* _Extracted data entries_
# # # # # # #

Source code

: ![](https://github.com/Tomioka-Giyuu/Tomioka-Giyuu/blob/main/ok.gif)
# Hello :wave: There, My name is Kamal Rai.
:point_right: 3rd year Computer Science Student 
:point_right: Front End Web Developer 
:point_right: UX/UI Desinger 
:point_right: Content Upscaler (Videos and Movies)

# # # # # # #

* _Work required_
Every record shown above should be given back exactly.

* _Output below_
Source code

: ![](https://github.com/Tomioka-Giyuu/Tomioka-Giyuu/blob/main/ok.gif)
# Hello :wave: There, My name is Kamal Rai.
:point_right: 3rd year Computer Science Student 
:point_right: Front End Web Developer 
:point_right: UX/UI Desinger 
:point_right: Content Upscaler (Videos and Movies)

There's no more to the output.